-- Source data follows --

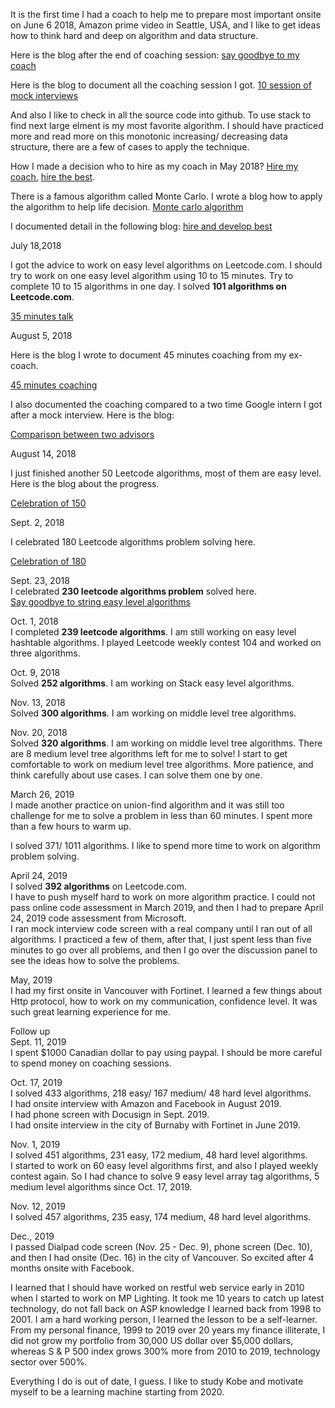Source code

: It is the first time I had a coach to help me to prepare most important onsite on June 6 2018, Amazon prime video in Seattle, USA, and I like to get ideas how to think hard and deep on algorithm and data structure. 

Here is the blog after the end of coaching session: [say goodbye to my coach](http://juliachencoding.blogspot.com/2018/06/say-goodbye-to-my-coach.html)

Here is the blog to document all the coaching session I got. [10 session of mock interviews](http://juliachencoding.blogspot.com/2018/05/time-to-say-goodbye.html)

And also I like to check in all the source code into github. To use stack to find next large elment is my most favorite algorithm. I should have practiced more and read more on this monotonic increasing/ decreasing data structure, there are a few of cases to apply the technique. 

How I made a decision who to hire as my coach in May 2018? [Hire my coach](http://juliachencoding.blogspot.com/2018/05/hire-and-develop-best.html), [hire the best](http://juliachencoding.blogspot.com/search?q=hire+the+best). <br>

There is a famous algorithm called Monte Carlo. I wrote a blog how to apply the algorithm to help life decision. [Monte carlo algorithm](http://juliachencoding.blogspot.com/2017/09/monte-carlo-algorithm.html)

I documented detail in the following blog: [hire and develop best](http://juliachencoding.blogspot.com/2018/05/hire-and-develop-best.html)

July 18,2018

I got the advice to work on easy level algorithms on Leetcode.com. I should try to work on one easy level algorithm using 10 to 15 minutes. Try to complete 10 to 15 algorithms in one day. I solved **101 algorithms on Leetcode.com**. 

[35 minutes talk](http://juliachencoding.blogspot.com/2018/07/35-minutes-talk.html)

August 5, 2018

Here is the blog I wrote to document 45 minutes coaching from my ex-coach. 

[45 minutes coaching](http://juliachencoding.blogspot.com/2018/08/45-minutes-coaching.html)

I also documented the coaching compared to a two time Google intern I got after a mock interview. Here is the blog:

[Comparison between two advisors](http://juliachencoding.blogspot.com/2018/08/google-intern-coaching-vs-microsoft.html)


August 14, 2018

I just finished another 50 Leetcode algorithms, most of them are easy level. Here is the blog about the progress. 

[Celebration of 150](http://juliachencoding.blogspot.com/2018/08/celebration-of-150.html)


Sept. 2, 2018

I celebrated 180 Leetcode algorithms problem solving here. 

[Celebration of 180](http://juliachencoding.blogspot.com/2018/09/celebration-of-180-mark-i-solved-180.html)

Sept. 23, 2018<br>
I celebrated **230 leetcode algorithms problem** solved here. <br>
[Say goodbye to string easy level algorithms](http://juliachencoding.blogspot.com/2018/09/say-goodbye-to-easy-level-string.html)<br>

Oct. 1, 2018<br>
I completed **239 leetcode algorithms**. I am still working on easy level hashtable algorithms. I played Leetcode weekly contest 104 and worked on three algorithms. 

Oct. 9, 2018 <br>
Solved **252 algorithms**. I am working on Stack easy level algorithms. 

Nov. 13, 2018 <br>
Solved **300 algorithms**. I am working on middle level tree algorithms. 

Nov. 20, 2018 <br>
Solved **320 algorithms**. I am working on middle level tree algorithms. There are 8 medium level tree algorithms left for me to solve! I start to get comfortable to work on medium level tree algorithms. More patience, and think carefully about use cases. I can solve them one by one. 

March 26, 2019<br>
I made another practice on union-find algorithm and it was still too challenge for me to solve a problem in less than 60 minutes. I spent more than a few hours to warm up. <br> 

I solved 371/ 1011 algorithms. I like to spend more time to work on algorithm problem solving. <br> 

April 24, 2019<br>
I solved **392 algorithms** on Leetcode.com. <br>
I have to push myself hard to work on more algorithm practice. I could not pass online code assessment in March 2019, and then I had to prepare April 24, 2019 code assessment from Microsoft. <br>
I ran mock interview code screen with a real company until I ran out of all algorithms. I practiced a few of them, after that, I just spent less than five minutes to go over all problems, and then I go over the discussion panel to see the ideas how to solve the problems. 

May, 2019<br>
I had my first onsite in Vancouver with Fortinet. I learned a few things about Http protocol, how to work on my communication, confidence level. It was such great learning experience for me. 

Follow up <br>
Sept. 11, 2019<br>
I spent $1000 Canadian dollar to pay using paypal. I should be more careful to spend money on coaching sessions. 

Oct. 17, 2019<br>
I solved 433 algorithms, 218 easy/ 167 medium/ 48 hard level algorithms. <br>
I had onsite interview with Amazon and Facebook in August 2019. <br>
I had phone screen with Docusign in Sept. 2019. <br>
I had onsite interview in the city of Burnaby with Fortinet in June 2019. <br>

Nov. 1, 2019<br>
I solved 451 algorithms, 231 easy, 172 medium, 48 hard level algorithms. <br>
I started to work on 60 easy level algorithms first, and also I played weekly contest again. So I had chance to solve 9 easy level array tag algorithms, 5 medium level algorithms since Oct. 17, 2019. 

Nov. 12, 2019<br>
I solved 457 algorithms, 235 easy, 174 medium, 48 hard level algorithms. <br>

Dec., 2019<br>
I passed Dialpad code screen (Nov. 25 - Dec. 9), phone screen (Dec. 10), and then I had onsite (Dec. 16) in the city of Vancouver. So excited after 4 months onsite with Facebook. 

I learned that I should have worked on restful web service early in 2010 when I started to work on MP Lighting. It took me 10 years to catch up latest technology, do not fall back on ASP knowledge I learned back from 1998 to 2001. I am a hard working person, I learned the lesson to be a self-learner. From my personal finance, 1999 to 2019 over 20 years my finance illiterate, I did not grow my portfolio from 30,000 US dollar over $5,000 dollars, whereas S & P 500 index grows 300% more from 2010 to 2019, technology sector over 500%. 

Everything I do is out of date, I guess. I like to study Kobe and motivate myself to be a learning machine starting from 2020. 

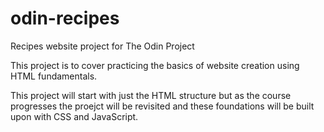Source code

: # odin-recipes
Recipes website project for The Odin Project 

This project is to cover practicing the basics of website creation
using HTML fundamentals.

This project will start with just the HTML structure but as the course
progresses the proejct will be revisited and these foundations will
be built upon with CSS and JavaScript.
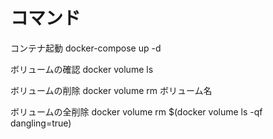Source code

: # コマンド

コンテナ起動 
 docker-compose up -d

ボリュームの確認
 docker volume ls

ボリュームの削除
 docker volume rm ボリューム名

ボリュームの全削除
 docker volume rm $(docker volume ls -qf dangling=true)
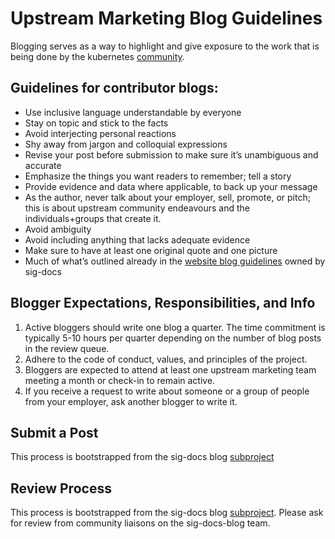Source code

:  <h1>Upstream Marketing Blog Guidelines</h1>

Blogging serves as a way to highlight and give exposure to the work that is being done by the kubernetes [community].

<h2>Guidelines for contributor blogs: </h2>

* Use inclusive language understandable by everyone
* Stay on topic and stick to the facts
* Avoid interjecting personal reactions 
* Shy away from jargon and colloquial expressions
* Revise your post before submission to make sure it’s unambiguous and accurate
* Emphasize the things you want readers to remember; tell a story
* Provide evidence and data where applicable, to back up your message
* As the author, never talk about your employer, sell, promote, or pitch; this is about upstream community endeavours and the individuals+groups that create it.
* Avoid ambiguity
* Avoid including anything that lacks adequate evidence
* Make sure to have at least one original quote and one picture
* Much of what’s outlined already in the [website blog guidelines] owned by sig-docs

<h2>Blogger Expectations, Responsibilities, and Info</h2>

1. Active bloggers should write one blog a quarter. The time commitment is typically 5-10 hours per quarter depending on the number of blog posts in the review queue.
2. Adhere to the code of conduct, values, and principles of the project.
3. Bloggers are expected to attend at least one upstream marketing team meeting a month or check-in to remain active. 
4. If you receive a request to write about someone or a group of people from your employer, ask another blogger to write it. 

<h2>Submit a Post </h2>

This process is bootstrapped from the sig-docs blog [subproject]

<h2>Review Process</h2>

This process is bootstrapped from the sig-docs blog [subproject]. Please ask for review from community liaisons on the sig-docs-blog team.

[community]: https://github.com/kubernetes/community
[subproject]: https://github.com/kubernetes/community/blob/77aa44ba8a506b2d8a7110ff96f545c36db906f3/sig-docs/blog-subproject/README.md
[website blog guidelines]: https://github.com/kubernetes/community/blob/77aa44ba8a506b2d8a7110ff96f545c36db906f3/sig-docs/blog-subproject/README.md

-- Source data concluded --

Write out each line of the data above exactly, starting at the top and finishing with the line containing "July 18,2018"; omit the pictures.

Source code

: It is the first time I had a coach to help me to prepare most important onsite on June 6 2018, Amazon prime video in Seattle, USA, and I like to get ideas how to think hard and deep on algorithm and data structure. 

Here is the blog after the end of coaching session: [say goodbye to my coach](http://juliachencoding.blogspot.com/2018/06/say-goodbye-to-my-coach.html)

Here is the blog to document all the coaching session I got. [10 session of mock interviews](http://juliachencoding.blogspot.com/2018/05/time-to-say-goodbye.html)

And also I like to check in all the source code into github. To use stack to find next large elment is my most favorite algorithm. I should have practiced more and read more on this monotonic increasing/ decreasing data structure, there are a few of cases to apply the technique. 

How I made a decision who to hire as my coach in May 2018? [Hire my coach](http://juliachencoding.blogspot.com/2018/05/hire-and-develop-best.html), [hire the best](http://juliachencoding.blogspot.com/search?q=hire+the+best). <br>

There is a famous algorithm called Monte Carlo. I wrote a blog how to apply the algorithm to help life decision. [Monte carlo algorithm](http://juliachencoding.blogspot.com/2017/09/monte-carlo-algorithm.html)

I documented detail in the following blog: [hire and develop best](http://juliachencoding.blogspot.com/2018/05/hire-and-develop-best.html)

July 18,2018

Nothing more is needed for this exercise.